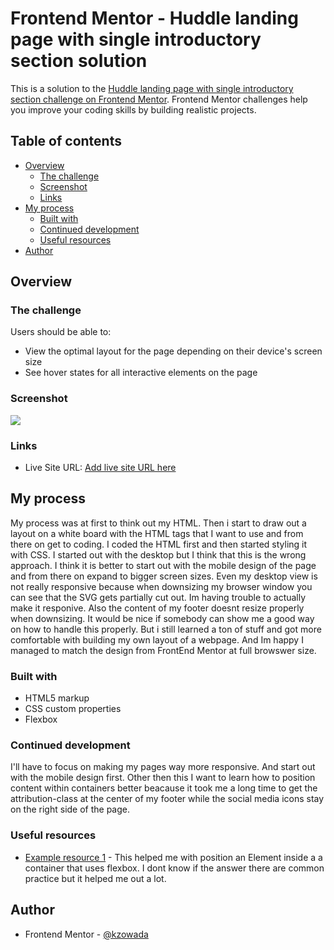 # Frontend Mentor - Huddle landing page with single introductory section solution

This is a solution to the [Huddle landing page with single introductory section challenge on Frontend Mentor](https://www.frontendmentor.io/challenges/huddle-landing-page-with-a-single-introductory-section-B_2Wvxgi0). Frontend Mentor challenges help you improve your coding skills by building realistic projects. 

## Table of contents

- [Overview](#overview)
  - [The challenge](#the-challenge)
  - [Screenshot](#screenshot)
  - [Links](#links)
- [My process](#my-process)
  - [Built with](#built-with)
  - [Continued development](#continued-development)
  - [Useful resources](#useful-resources)
- [Author](#author)

## Overview

### The challenge

Users should be able to:

- View the optimal layout for the page depending on their device's screen size
- See hover states for all interactive elements on the page

### Screenshot

![](./design/screenshot.jpg)

### Links

- Live Site URL: [Add live site URL here](https://kzowada.github.io/huddle-landing-page-by-myself/)

## My process
My process was at first to think out my HTML. Then i start to draw out a layout on a white board with the HTML tags that I want to use and from there on get to coding. I coded the HTML first and then started styling it with CSS. I started out with the desktop but I think that this is the wrong approach. I think it is better to start out with the mobile design of the page and from there on expand to bigger screen sizes. Even my desktop view is not really responsive because when downsizing my browser window you can see that the SVG gets partially cut out. Im having trouble to actually make it responive. Also the content of my footer doesnt resize properly when downsizing. It would be nice if somebody can show me a good way on how to handle this properly. But i still learned a ton of stuff and got more comfortable with building my own layout of a webpage. And Im happy I managed to match the design from FrontEnd Mentor at full browswer size.

### Built with

- HTML5 markup
- CSS custom properties
- Flexbox


### Continued development

I'll have to focus on making my pages way more responsive. And start out with the mobile design first. Other then this I want to learn how to position content within containers better beacause it took me a long time to get the attribution-class at the center of my footer while the social media icons stay on the right side of the page.

### Useful resources

- [Example resource 1](https://stackoverflow.com/questions/38948102/center-one-and-right-left-align-other-flexbox-element) - This helped me with position an Element inside a a container that uses flexbox. I dont know if the answer there are common practice but it helped me out a lot.

## Author

- Frontend Mentor - [@kzowada](https://www.frontendmentor.io/profile/kzowada)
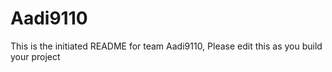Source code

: # Aadi9110
This is the initiated README for team Aadi9110, Please edit this as you build your project
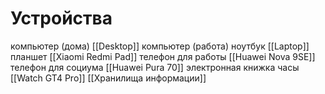 # Устройства
компьютер (дома) [[Desktop]]
компьютер (работа)
ноутбук [[Laptop]]
планшет [[Xiaomi Redmi Pad]]
телефон для работы [[Huawei Nova 9SE]]
телефон для социума [[Huawei Pura 70]]
электронная книжка
часы [[Watch GT4 Pro]]
[[Хранилища информации]]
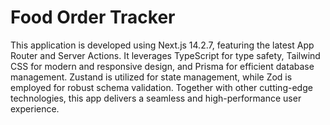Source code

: # Food Order Tracker

This application is developed using Next.js 14.2.7, featuring the latest App Router and Server Actions. It leverages TypeScript for type safety, Tailwind CSS for modern and responsive design, and Prisma for efficient database management. Zustand is utilized for state management, while Zod is employed for robust schema validation. Together with other cutting-edge technologies, this app delivers a seamless and high-performance user experience.

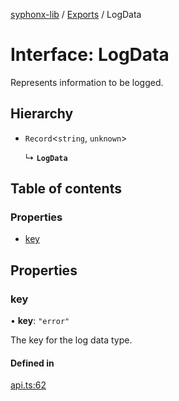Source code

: [syphonx-lib](../README.md) / [Exports](../modules.md) / LogData

# Interface: LogData

Represents information to be logged.

## Hierarchy

- `Record`<`string`, `unknown`\>

  ↳ **`LogData`**

## Table of contents

### Properties

- [key](LogData.md#key)

## Properties

### key

• **key**: ``"error"``

The key for the log data type.

#### Defined in

[api.ts:62](https://github.com/dtempx/syphonx-lib/blob/ebfa31f/api.ts#L62)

* **Directions**: When a line above contains the string "LogData", copy that line.

* **Solution for this task**:
: [syphonx-lib](../README.md) / [Exports](../modules.md) / LogData
# Interface: LogData
  ↳ **`LogData`**
- [key](LogData.md#key)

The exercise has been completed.